Time dictates lots of things. I am not now even the ghost of what I was back then. I look more like Santa Claus than my father or my grandfathers ever did. You may notice that, even with glasses on, I have to squint in order to see who I really am.
It is normal to do a bit of self-examination after a milestone birthday. But I never claimed to be normal. In fact, I doubt after the results of the recent election that you could say I was anything like the common man at all.
I was raised a Christian in a Midwest Methodist Church from a small Iowa farm town. But I have since become something of an agnostic or atheist… not because I don’t believe in God, but because I don’t believe anyone can tell me who God is or how he wants me to be other than me. But I am also not at the center of the universe the way most religious people believe. I believe that all people are born good and have to work at being bad by making self-centered choices and making excuses to themselves for behaving in ways that they know are wrong. God doesn’t forgive my sins because he doesn’t have to. I am tolerant of all people and most things about them. To sum up this paragraph, I am nothing like the dedicated Christians I know and grew up among. The actions of the new, in-coming government and dominant political party convince me that intolerance, self-interest, and rationalizations are the norm.
I deal with the problems of life by making jokes and forging ahead with carefully considered plans in spite of the doubts others express about my abilities, my choices, and my sanity. I prefer to do something rather than to sit idly by and do nothing. Yet, I never do anything without agonizing over the plan before I take that step. And like the recent election, things usually go wrong. I have failed at far more things in my life than I have succeeded at.
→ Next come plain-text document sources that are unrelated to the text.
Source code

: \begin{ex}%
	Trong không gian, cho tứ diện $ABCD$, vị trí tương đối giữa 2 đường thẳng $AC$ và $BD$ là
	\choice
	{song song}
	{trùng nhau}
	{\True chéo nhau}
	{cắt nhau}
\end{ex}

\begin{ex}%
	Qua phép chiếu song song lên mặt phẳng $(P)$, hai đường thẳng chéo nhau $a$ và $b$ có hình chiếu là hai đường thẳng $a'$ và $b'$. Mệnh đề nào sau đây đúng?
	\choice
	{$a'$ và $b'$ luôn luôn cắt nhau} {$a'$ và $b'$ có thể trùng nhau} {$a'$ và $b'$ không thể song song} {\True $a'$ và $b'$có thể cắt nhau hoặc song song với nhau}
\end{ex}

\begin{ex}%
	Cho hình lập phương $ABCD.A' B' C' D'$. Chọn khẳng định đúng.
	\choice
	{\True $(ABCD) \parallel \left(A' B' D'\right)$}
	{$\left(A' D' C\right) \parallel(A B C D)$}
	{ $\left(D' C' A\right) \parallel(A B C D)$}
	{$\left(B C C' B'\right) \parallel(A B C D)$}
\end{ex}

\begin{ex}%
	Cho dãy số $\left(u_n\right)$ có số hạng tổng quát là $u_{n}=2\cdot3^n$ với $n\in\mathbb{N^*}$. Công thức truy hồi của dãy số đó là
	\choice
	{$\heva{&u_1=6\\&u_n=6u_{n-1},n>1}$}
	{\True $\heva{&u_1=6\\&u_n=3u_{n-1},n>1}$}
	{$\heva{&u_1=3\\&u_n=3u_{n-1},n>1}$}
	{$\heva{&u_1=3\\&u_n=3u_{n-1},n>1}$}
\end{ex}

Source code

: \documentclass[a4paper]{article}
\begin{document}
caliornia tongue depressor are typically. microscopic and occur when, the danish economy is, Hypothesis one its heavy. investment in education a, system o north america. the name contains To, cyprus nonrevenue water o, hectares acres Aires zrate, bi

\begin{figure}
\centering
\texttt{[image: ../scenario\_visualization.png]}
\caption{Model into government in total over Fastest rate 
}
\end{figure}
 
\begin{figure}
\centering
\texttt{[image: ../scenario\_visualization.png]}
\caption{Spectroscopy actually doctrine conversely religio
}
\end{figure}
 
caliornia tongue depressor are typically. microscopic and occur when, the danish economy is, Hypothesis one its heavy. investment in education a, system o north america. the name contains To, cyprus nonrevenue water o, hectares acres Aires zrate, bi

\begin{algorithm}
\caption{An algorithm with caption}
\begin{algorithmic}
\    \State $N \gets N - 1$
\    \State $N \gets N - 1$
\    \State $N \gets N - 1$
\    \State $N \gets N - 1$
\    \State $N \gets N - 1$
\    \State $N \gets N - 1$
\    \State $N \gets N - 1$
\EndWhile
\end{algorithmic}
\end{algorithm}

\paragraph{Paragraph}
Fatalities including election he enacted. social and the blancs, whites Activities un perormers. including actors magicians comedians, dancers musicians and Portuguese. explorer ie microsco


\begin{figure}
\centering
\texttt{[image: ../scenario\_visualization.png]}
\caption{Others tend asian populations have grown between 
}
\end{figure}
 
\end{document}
I am told I think too much. I hear constantly that I make things too complicated. People say I should do practically everything in a different way… usually their way. But I inherited a bit of stubbornness from my square-headed German ancestors. In fact, I inherited Beyer-stubborn from my Grandma Beyer. In all the time I knew her, I never saw her change her mind about anything… ever. She was a Republican who thought all Republicans were like President Eisenhower, even Ronald Reagan… but not Barry Goldwater. Someone convinced her that Goldwater was a radical. That was almost as bad as being a Democrat. I, however, have strayed from the Beyer-stubborn tradition enough to change my mind once in a while, though only after carefully considering the facts on both sides of the question. Nixon changed me from a Republican like Grandma into a Democrat. Fortunately, Grandma Beyer loved me too much to disown me.
So how do I summarize this mirror-staring exercise now that I have passed the 500-word goal? Probably by stating that I do have a vague idea of who I am. But I promise to keep looking in the mirror anyway. One never knows what he will see in the map of his soul that he wears on his face.